Write a function that generates an ROC curve from a data set with a true classification column (class in our example) and a probability column (scored.probability in our example). Your function should return a list that includes the plot of the ROC curve and a vector that contains the calculated area under the curve (AUC).
mRoc_curve <- function(dframe, pclass, aclass){
ft <- table(dframe[ ,pclass], dframe[ ,aclass])
fTP <- ft[2,2]; fTN <- ft[1,1]; fFP <- ft[2,1]; fFN <- ft[1,2]
allPos <- sum(df$class == 1, na.rm=TRUE)
allNeg <- sum(df$class == 0, na.rm=TRUE)
threshold <- seq(0.0,1.0,0.01)
x <- c()
y <- c()
for (i in 1:length(threshold)) {
TP <- sum(df$scored.probability >= threshold[i] & df$class == 1, na.rm=TRUE)
TN <- sum(df$scored.probability < threshold[i] & df$class == 0, na.rm=TRUE)
y[i] <- TP / allPos
x[i] <- 1- (TN / allNeg)
}
fPlot <- plot(x,y,type = "s",
main = "ROC Curve",
xlab = "False Positive Rate (1-Specificity)",
ylab = "True Positive Rate")
fPlot <- abline(0,1); fPlot
xd <- c(0, abs(diff(x)))
fAuc <- sum(xd*y); fAuc
return(fAuc)
}
mRoc_curve(df, "scored.class", "class")
## [1] 0.8438031
Accuracy
mAccuracy(df, "scored.class", "class")
## [1] 0.8066298
Error
mError(df, "scored.class", "class")
## [1] 0.1933702
Precision
mPrecision(df, "scored.class", "class")
## [1] 0.84375
Sensitivity
mSensitivity(df, "scored.class", "class")
## [1] 0.4736842
Specificity
mSpecificity(df, "scored.class", "class")
## [1] 0.9596774
F1 Score
mF1_score(df, "scored.class", "class")
## [1] 0.6067416
Consider the functions confusionMatrix, sensitivity, and specificity.

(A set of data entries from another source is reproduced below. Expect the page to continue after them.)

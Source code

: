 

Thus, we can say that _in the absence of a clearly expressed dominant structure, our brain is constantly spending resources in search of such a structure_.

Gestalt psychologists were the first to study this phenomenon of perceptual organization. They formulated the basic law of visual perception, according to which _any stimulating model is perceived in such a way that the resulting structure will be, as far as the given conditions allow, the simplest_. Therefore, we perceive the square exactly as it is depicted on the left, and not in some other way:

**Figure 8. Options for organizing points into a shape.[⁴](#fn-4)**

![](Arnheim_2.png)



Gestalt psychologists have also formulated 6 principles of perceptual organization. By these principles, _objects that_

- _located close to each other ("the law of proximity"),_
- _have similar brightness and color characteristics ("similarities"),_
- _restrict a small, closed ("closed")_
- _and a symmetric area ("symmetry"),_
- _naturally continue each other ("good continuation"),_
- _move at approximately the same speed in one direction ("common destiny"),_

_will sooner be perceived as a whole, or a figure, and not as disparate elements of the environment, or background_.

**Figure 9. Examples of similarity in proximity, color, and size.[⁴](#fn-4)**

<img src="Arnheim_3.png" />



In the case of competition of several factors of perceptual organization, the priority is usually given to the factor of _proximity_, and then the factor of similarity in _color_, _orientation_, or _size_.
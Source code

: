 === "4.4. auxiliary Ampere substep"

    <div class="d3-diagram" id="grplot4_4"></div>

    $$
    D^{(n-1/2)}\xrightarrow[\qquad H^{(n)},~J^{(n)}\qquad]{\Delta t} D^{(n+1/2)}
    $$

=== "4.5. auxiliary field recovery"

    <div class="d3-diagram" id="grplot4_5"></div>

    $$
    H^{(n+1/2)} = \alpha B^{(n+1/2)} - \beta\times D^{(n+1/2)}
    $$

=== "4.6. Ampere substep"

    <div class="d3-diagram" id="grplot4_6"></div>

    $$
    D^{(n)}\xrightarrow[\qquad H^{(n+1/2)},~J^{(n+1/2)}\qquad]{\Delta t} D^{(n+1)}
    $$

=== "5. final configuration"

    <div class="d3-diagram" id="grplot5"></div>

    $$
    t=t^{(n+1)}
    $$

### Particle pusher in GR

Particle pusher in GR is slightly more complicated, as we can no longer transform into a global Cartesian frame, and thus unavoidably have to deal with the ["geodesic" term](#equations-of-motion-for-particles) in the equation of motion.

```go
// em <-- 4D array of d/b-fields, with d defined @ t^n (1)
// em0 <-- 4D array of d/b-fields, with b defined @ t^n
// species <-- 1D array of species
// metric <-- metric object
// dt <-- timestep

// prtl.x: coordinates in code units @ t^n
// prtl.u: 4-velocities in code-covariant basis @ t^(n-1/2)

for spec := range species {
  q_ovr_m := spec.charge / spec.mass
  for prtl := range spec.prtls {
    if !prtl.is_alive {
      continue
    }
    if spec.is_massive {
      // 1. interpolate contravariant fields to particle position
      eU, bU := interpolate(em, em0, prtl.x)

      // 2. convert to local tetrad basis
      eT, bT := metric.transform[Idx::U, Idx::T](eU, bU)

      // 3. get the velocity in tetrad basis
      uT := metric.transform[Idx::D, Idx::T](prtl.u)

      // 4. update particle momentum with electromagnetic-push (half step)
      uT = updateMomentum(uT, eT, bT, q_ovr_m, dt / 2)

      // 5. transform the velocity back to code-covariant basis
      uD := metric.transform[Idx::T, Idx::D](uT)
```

Apply the functions to the data set.
library(caret)
pclass <- factor(df$scored.class,levels = c(1,0))
aclass <- factor(df$class,levels = c(1,0))
confusionMatrix(pclass, aclass)
## Confusion Matrix and Statistics
##
## Reference
## Prediction 1 0
## 1 27 5
## 0 30 119
##
## Accuracy : 0.8066
## 95% CI : (0.7415, 0.8615)
## No Information Rate : 0.6851
## P-Value [Acc > NIR] : 0.0001712
##
## Kappa : 0.4916
## Mcnemar's Test P-Value : 4.976e-05
##
## Sensitivity : 0.4737
## Specificity : 0.9597
## Pos Pred Value : 0.8438
## Neg Pred Value : 0.7987
## Prevalence : 0.3149
## Detection Rate : 0.1492
## Detection Prevalence : 0.1768
## Balanced Accuracy : 0.7167
##
## 'Positive' Class : 1
##
Based on the results, the sensitivity and specificity metrics are the same with my created functions.
generate an ROC curve for the data set.
library(pROC)
plot(roc(df$class, df$scored.probability))
auc(df$class, df$scored.probability)
## Area under the curve: 0.8503
Based on the results, the graph is the same similar with my created funtions, only that the x axis from pROC plots from 1 to 0, while my created function plots x points from 0 to 1.
The AUC is very close, difference of 0.006.